Date: March 24, 2021

With an overwhelming percentage of clients entering pleas, this session will take a hard look at how to get the most out of deals with the government. Additionally, like it or not, many of our clients intelligently decide that cooperation is in their best interests. Unfortunately, proffer sessions can quickly devolve into train wrecks with clients getting no benefit and all the added risk we lose sleep over. This session explores common benefits and dangers associated with cooperation while addressing the many land mines just waiting for your client in the proffer room.

Presenter

Fredilyn Sison - Where hasn't Fredi worked? She's been an Assistant Federal Defender in Omaha, Nebraska; Boise, Idaho; Reno, Nevada and Asheville, North Carolina, with side stops in Washington, DC as visiting counsel at the Defender Training Branch and at the U.S. Sentencing Commission. She's in such high demand that she received a recruiting email asking her if she would like to be a legal assistant in an up and coming workers' comp firm. She wrote back thanking them but she was having too much fun being an advocate for poor people and had to decline their lovely offer. Then she killed her LinkedIn account. An honors grad of Cornell University and New York University School of Law, Fredi has served on the faculty for numerous programs around the country. Her favorite tag line during her teaching sessions is, "You understand this is interactive, right?" To date, no one has successfully slunk down low enough for her to not make eye contact. Fredi co-authored Trial in Action: The Persuasive Power of Psychodrama and expects to be an answer to a trivia question one day because of it. She's written article/chapters on various topics: child pornography, voir dire, cross examination and the effects of incarceration on families. Her two passions are psychodrama (where she's certified as a practitioner, not to be confused with being certified period) and Improv. She will play improv games all day if allowed, and you'll often hear her muttering, "Whoosh, Bang, Pow!"

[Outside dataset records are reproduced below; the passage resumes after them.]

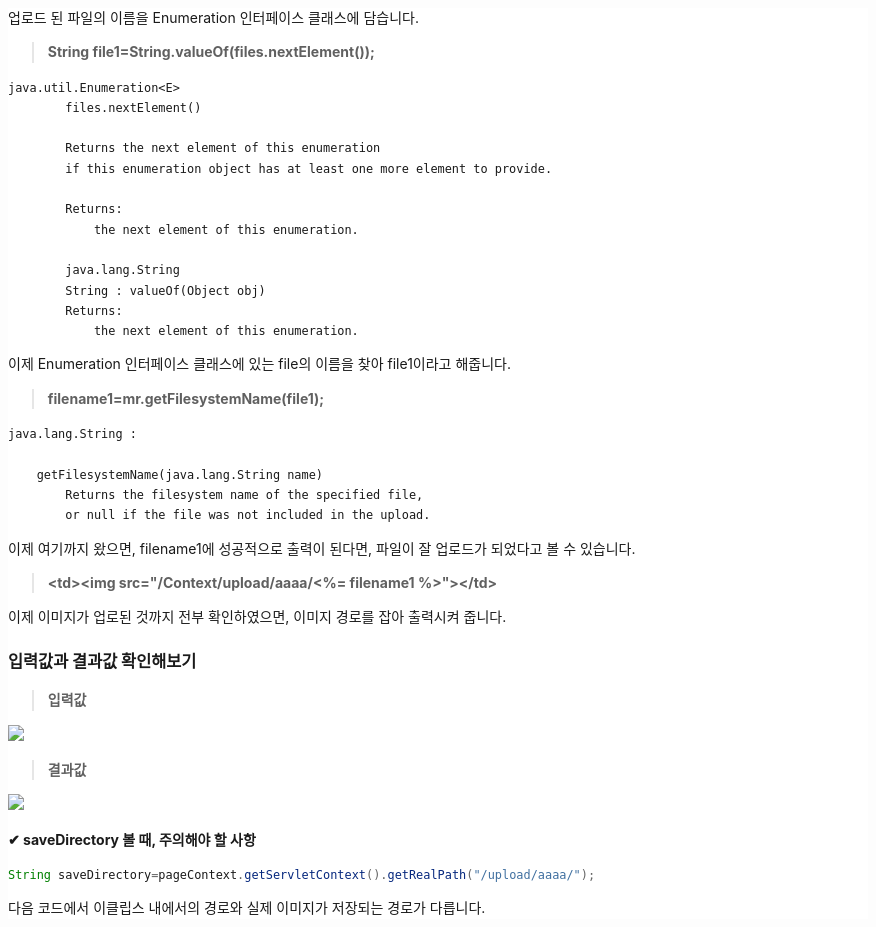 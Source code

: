 업로드 된 파일의 이름을 Enumeration 인터페이스 클래스에 담습니다.

> **String file1=String.valueOf(files.nextElement());**


```
java.util.Enumeration<E>
		files.nextElement()
		
		Returns the next element of this enumeration 
		if this enumeration object has at least one more element to provide.
		
		Returns:
			the next element of this enumeration.
			
		java.lang.String
		String : valueOf(Object obj)
		Returns:
			the next element of this enumeration.
```

이제 Enumeration 인터페이스 클래스에 있는 file의 이름을 찾아 file1이라고 해줍니다.

> **filename1=mr.getFilesystemName(file1);**

```
java.lang.String : 
			
	getFilesystemName(java.lang.String name)
	    Returns the filesystem name of the specified file, 
	    or null if the file was not included in the upload.
```        

이제 여기까지 왔으면, filename1에 성공적으로 출력이 된다면, 파일이 잘 업로드가 되었다고 볼 수 있습니다. 


> **&lt;td>&lt;img src="/Context/upload/aaaa/&lt;%= filename1 %>">&lt;/td>**

이제 이미지가 업로된 것까지 전부 확인하였으면, 이미지 경로를 잡아 출력시켜 줍니다.

### 입력값과 결과값 확인해보기

> **입력값**

![](https://velog.velcdn.com/images/yunyoseob/post/c7e5ab29-c5b0-42ad-bcfb-c3013779e6a1/image.png)


> **결과값**

![](https://velog.velcdn.com/images/yunyoseob/post/387f528e-ba0a-40d6-ae10-64100118ca76/image.png)

**✔ saveDirectory 볼 때, 주의해야 할 사항**

```java
String saveDirectory=pageContext.getServletContext().getRealPath("/upload/aaaa/");
```

다음 코드에서 이클립스 내에서의 경로와 실제 이미지가 저장되는 경로가 다릅니다.
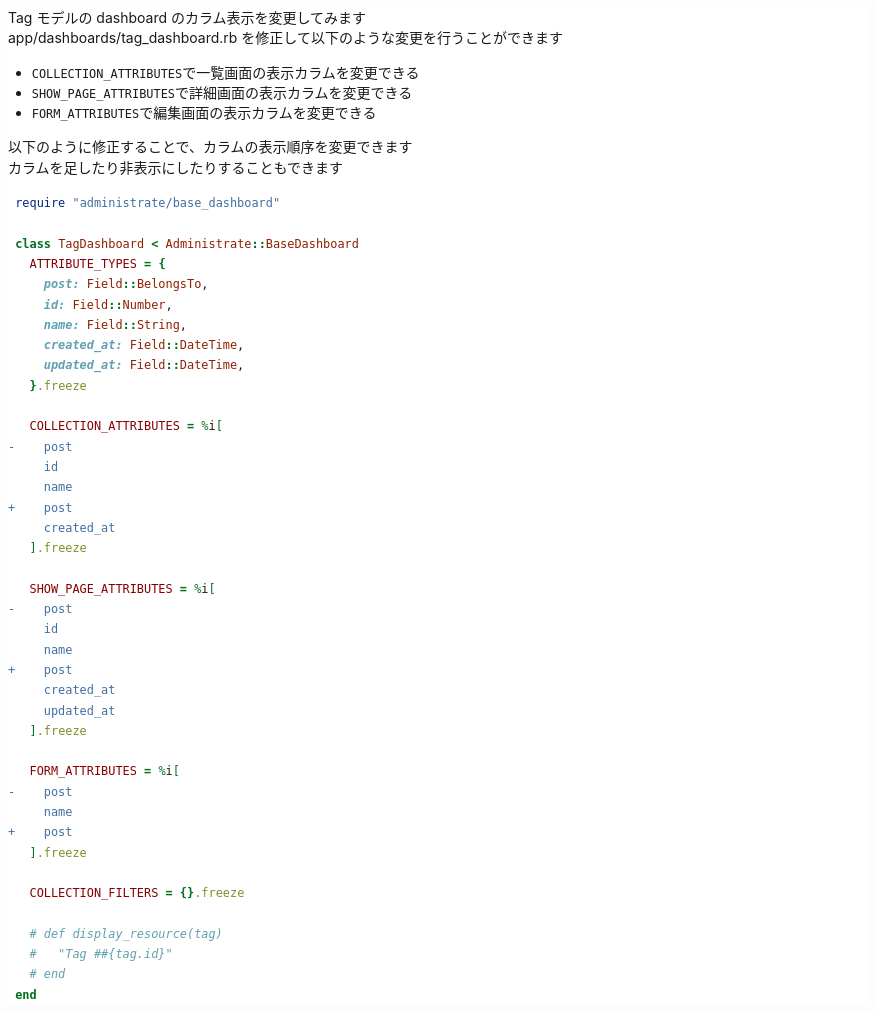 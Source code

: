 Tag モデルの dashboard のカラム表示を変更してみます<br/>
app/dashboards/tag_dashboard.rb を修正して以下のような変更を行うことができます

- `COLLECTION_ATTRIBUTES`で一覧画面の表示カラムを変更できる
- `SHOW_PAGE_ATTRIBUTES`で詳細画面の表示カラムを変更できる
- `FORM_ATTRIBUTES`で編集画面の表示カラムを変更できる

以下のように修正することで、カラムの表示順序を変更できます<br/>
カラムを足したり非表示にしたりすることもできます

```diff:app/dashboards/tag_dashboard.rb
 require "administrate/base_dashboard"

 class TagDashboard < Administrate::BaseDashboard
   ATTRIBUTE_TYPES = {
     post: Field::BelongsTo,
     id: Field::Number,
     name: Field::String,
     created_at: Field::DateTime,
     updated_at: Field::DateTime,
   }.freeze

   COLLECTION_ATTRIBUTES = %i[
-    post
     id
     name
+    post
     created_at
   ].freeze

   SHOW_PAGE_ATTRIBUTES = %i[
-    post
     id
     name
+    post
     created_at
     updated_at
   ].freeze

   FORM_ATTRIBUTES = %i[
-    post
     name
+    post
   ].freeze

   COLLECTION_FILTERS = {}.freeze

   # def display_resource(tag)
   #   "Tag ##{tag.id}"
   # end
 end
```
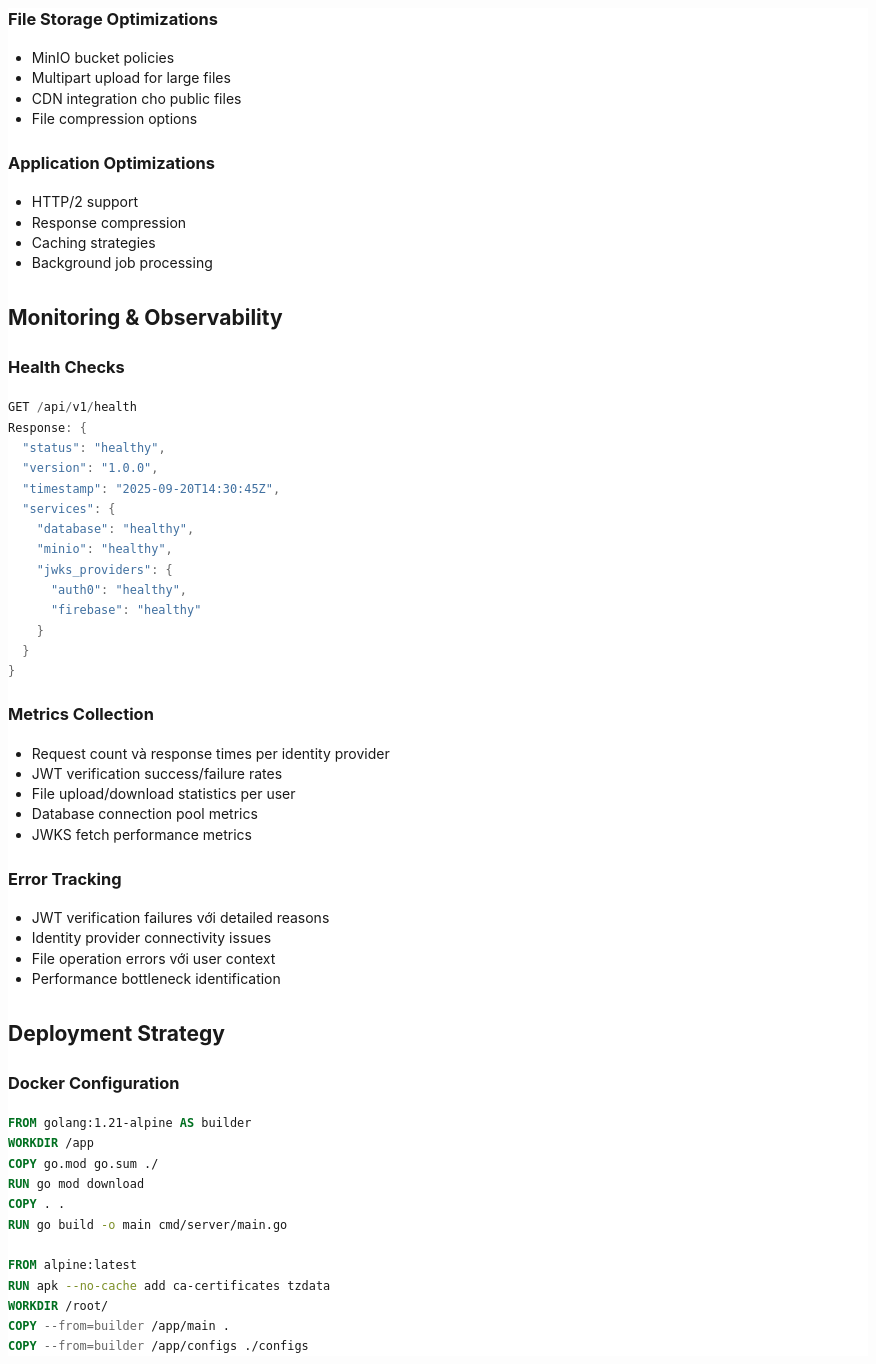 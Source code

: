 ### File Storage Optimizations
- MinIO bucket policies
- Multipart upload for large files
- CDN integration cho public files
- File compression options

### Application Optimizations
- HTTP/2 support
- Response compression
- Caching strategies
- Background job processing

## Monitoring & Observability

### Health Checks
```go
GET /api/v1/health
Response: {
  "status": "healthy",
  "version": "1.0.0",
  "timestamp": "2025-09-20T14:30:45Z",
  "services": {
    "database": "healthy",
    "minio": "healthy",
    "jwks_providers": {
      "auth0": "healthy",
      "firebase": "healthy"
    }
  }
}
```

### Metrics Collection
- Request count và response times per identity provider
- JWT verification success/failure rates
- File upload/download statistics per user
- Database connection pool metrics
- JWKS fetch performance metrics

### Error Tracking
- JWT verification failures với detailed reasons
- Identity provider connectivity issues
- File operation errors với user context
- Performance bottleneck identification

## Deployment Strategy

### Docker Configuration
```dockerfile
FROM golang:1.21-alpine AS builder
WORKDIR /app
COPY go.mod go.sum ./
RUN go mod download
COPY . .
RUN go build -o main cmd/server/main.go

FROM alpine:latest
RUN apk --no-cache add ca-certificates tzdata
WORKDIR /root/
COPY --from=builder /app/main .
COPY --from=builder /app/configs ./configs
```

Start time is 3:30 p.m. EDT (12:30 p.m. PDT)


Date: March 31, 2021

Each and every one of us representing individuals in federal court must understand sentencing. To be effective sentencing advocates, we must know our clients, our cases, and the legal framework that shapes and governs sentencing. This session focuses on the fundamentals of sentencing law, from the constitution, to the statutes, to the guidelines. Attendees will be introduced to 18 U.S.C. SS 3553 and other relevant statutes. We also will tour the guidelines manual, with an eye towards understanding its basic structure and the theories on which it operates. A solid grasp of these basics will reveal there is both room and need for creative sentencing advocacy. It takes understanding this legal framework, where it is rigid and where it bends, to effectively advocate for the best possible outcomes for our clients.

Presenters 

Jayme Feldman is an attorney with the National Sentencing Resource Counsel Project for the Federal Public and Community Defenders. Prior to joining Sentencing Resource Counsel, Jayme was an Appellate Assistant Federal Public Defender for the Western District of New York. Jayme earned her undergraduate degree from the Honors Tutorial College at Ohio University (B.S. 2007) and her law degree from the University at Buffalo Law School (J.D. 2010).

Laura Mate is Director of the National Sentencing Resource Counsel Project for the Federal Public and Community Defenders (SRC). Laura is based in Des Moines, Iowa. Before joining SRC, Laura was an Assistant Federal Public Defender in the Western District of Washington and an associate with Perkins Coie in Seattle. She received her J.D. from the University of Michigan and her B.A. from Kenyon College.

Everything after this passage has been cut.